Gomish Tappeh (گميش تپه) (Note: Also romanized as Gomīsh Tappeh and Gomish Tepe; also known as Gomesh Tappeh, Gomishan, Gomīshān (گميشان), Gumish Tepe, and Gumshān; also formerly known as Gomish Tepe Jik (گُمیش‌تپه جیک), also romanized as Gomīsh Tappeh Jīk; and Turkmen: Kümüş Depe) is a city in the Central District of Gomishan County, Golestan province, Iran, serving as capital of both the county and the district.
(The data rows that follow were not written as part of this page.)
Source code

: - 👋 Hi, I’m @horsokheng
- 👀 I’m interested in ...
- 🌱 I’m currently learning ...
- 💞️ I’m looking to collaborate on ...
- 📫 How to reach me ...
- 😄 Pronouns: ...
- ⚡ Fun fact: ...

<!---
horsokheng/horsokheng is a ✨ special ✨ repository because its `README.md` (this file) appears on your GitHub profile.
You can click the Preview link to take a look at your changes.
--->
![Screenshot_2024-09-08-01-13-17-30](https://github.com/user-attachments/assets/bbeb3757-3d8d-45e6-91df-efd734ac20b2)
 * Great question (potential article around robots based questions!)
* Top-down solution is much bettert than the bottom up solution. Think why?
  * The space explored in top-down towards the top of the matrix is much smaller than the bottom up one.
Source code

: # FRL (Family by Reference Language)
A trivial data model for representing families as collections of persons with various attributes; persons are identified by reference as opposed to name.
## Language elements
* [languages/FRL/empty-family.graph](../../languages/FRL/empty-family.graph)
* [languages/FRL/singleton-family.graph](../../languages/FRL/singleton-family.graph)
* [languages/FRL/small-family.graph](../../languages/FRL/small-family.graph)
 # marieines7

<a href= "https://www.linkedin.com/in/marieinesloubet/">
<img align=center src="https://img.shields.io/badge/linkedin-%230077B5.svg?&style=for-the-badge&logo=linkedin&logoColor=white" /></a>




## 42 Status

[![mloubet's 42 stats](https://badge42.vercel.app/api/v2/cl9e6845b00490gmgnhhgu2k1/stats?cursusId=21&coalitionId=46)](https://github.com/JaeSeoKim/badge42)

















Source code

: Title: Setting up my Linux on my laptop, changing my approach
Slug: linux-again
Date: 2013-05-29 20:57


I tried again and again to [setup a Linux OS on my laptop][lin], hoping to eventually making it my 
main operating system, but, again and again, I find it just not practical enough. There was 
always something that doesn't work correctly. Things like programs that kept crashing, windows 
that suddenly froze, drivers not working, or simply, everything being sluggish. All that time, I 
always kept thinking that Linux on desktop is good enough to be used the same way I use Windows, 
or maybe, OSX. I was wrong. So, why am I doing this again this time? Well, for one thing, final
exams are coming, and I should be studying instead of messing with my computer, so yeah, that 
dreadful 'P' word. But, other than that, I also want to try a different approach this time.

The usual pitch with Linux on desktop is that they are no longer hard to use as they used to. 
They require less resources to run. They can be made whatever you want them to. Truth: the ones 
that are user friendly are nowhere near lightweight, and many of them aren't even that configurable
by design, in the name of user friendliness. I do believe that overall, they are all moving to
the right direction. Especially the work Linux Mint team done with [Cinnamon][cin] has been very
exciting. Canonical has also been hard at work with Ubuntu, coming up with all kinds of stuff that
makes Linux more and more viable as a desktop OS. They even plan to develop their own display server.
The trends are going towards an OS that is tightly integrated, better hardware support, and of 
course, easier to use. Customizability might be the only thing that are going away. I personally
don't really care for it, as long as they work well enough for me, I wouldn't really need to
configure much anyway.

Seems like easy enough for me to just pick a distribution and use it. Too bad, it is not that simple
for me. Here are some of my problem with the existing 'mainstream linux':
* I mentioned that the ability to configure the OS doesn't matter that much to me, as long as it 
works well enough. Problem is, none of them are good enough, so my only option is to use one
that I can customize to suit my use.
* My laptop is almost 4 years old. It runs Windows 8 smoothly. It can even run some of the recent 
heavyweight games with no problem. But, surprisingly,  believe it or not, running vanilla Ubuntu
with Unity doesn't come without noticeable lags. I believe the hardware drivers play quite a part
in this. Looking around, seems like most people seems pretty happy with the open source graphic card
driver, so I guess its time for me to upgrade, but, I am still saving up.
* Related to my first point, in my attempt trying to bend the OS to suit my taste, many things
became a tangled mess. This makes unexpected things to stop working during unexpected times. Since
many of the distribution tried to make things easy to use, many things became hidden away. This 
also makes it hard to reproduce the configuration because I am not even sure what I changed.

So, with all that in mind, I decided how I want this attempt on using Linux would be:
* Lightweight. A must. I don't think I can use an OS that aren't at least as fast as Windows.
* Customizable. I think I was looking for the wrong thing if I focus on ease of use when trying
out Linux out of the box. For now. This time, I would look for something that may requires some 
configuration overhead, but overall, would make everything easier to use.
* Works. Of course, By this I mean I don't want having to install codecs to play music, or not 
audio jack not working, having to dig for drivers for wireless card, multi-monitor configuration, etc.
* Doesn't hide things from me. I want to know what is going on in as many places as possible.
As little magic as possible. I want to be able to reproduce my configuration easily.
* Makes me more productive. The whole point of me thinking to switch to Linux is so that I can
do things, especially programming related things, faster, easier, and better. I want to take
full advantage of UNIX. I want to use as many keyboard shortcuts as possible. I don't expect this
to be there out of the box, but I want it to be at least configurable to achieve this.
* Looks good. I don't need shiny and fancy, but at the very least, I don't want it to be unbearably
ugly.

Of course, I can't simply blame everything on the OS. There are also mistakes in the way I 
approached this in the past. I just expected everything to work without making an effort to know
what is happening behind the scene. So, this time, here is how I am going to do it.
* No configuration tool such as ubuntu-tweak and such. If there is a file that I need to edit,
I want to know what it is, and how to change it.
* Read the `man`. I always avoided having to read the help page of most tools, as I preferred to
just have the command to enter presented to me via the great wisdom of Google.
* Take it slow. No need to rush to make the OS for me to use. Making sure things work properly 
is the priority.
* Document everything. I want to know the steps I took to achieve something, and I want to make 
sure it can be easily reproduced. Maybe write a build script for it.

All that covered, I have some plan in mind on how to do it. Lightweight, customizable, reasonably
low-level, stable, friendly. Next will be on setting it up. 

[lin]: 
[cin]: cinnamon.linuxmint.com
The city's Turkmen name, Kümüş Depe, means "Silver Hill."

==Demographics==
===Population===
At the time of the 2006 National Census, the city's population was 15,639 in 3,236 households, when it was capital of the former Gomishan District in Torkaman County. The following census in 2011 counted 17,648 people in 4,078 households, by which time the district had been separated from the county in the establishment of Gomishan County. Gomishan was transferred to the new Central District as the county's capital. The 2016 census measured the population of the city as 19,191 people in 5,129 households.